I am getting my soil ready for spring. Here’s my son, Matt, tilling the front yard. It use to be all lawn, but now I am converting all areas of my yard to raise food. I’m adding worms and compost to these areas this fall. I hope doing this will yield better success and a great harvest next year.
I want to share this video. John, from growingyourgreens.com, gives viewers a tour of his home garden.
I am totally jealous of his garden. I hope you enjoy his tour as much as I did. He is very enthusiastic. He introduces quite a few new plants for me. I hope to try some of them in the spring. I will write posts about the information as it becomes available. He also talks about adding rock dust as a soil amendment. I have found out in other vlogs that he uses Azomite. This is actually a Utah company so I’m going to check out this weekend to find out where I can purchase this locally, if it’s possible. I will update this post to let you know where it is available.
How does your garden grow?
If you’re looking for a natural, organic fertilizer to build your soil add worms.
I have been adding worms to my garden areas for the past three years. Although, I’ve been pretty sporadic planting my annual vegetable garden (I’m in graduate school); I have at least kept improving the soil. This includes annually adding compost and worms to the areas. If you interested in finding out these benefits, here’s a video that gives some highlights.
Here’s my grandson, Scooter, adding worms to the garden soil…I guess you have to have a stomach for it.
These limbless invertebrates seem to grow on you though.
I get my worms mail order through Uncle Jim’s Worm Farm. I’ve ordered from this site three or four times now and haven’t had any issues. The worms come well packaged and in great shape. From my research, this vendor has been the most reasonably priced too. At any rate, a Google search can get you connected as well. In some of my investigation for this post, buying worms was discouraged. What!? In fact, an article provided instructions on how to check the health of your soil. This is determined by how many earthworms call it home. Here’s the article’s link. If it turns out you don’t have as many worms as you’d like (really, the more the merrier…and healthier) and you don’t want to purchase them, this website provides tips on encouraging earthworms to come and stay in your garden. Here’s that link.
I usually save a few of these prehistoric squirmy worms for the girls (my hens). They’ll jump pretty high to get these tasty morsels. It’s quite entertaining.
Anyone else have worms? Please share if you use another vendor and what your experience has been.

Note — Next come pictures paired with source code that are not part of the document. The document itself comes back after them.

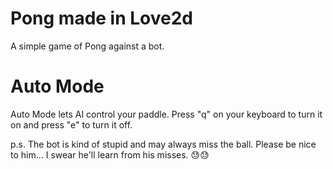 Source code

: # Pong made in Love2d
A simple game of Pong against a bot.

# Auto Mode
Auto Mode lets AI control your paddle.
Press "q" on your keyboard to turn it on and press "e" to turn it off.



p.s. The bot is kind of stupid and may always miss the ball. Please be nice to him... I swear he'll learn from his misses. 😓😓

Most of southern Utah’s soil is deficient in organic matter. To increase my garden’s success I am getting ready to add organic matter.Adding compost will increase the soils moisture holding capacity and increase the soil’s texture. Fall is a great season to add organic matter. It is recommended annually to add 2 inches of compost to your garden and then till it in 6 to 8 inches deep. Be aware that adding this organic matter will use up nitrogen available in the soil. So, you will need to add additional nitrogen. The reason nutrients should be added with compost is because its the nitrogen in the soil that breaks down the compost.
There are several places to get compost. The least expensive place is the landfill. It is $20 per ton for residents. Follow this link for more information. Western Rock also has a great compost. Here’s their website. The local nurseries sell compost by the bag.
For me, I make my own by collecting my yard and kitchen (minus the meat) waste into a compost pile located in the backyard. It’s placed where the hens can get to it. My reason for this is to allow the hens to scratch through the pile and eat what they like. While doing so, they poop a little in it…actually…it’s a lot…they poop a lot in it. As a result, their activity turns the waste quickly to compost. The girls are like a compost making machine.
Today is turning the compost day.
The girls are checking out my work. Woohoo! Everyone seems happy.